Friday, November 18, 2011
By Lee Hudnell at 11:49 AM
Unfortunately, most of them will have nothing to do with personnel match ups or X's and O's, but rather happenings that have taken place off the gridiron.
The Buckeyes' off-field issues have been well documented over the past 12 months. A plethora of player suspensions — due to violating the NCAA's rule on receiving improper benefits — and the firing of head coach Jim Tressel for withholding information of said violations, have left the Buckeyes staring at possibly their worst season in more than a decade.
To add even more to the story line for Saturday's game, it will be the final home tilt of the season — meaning Ohio State will be honoring their senior players prior to kickoff. Why is that adding to Saturday's drama, you ask? Four of the seniors were among the infamous group of players suspended for receiving improper benefits, including receiver DeVier Posey, who will be playing in his first game of the season after having to sit out the initial 10.
It will be interesting to see just how the aforementioned players will be received at Ohio Stadium by the fans on Saturday.
The Nittany Lions' off-field issues, however, have been an entirely different kind of animal.

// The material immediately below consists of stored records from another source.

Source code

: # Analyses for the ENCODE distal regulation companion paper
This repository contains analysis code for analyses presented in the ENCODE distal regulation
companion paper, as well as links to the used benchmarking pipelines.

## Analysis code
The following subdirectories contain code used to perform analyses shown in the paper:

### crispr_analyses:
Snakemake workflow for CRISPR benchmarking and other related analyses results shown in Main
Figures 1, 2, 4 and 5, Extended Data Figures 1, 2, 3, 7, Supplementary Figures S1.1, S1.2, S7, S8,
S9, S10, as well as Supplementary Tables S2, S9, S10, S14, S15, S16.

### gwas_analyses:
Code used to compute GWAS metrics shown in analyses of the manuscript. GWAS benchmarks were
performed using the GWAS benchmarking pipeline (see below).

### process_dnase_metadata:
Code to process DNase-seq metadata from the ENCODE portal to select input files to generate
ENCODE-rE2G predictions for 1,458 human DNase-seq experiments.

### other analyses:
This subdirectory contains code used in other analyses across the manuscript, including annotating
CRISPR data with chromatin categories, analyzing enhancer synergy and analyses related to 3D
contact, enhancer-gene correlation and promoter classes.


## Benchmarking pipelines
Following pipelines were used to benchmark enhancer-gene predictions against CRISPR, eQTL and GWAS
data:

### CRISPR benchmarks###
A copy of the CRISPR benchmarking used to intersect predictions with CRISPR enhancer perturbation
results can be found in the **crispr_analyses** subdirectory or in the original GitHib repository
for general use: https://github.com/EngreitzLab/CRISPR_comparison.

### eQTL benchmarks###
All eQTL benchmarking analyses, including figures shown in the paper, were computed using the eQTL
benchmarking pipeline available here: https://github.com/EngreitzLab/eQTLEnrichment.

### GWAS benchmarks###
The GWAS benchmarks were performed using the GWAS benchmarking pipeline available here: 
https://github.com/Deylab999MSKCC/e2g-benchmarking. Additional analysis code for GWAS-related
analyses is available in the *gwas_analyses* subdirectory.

Penn State recently fired its longtime head coach Joe Paterno. However, the 84-year old mentor wasn't ousted because he withheld information from the NCAA about players selling memorabilia for tattoos. He was let go for not putting the kibosh on the sexual abuse of under-age children being conducted by his former assistant coach of 30 years, Jerry Sandusky.
Although each situation is quite different in nature, both Ohio State and Penn State are having to deal with issues that have nothing to do with strapping on the pads and playing the game of football.
Buckeyes head coach Luke Fickell said that the past months have certainly been frustrating, but he stated that his players have done a great job of keeping their heads up and moving forward despite all the negativity surrounding them.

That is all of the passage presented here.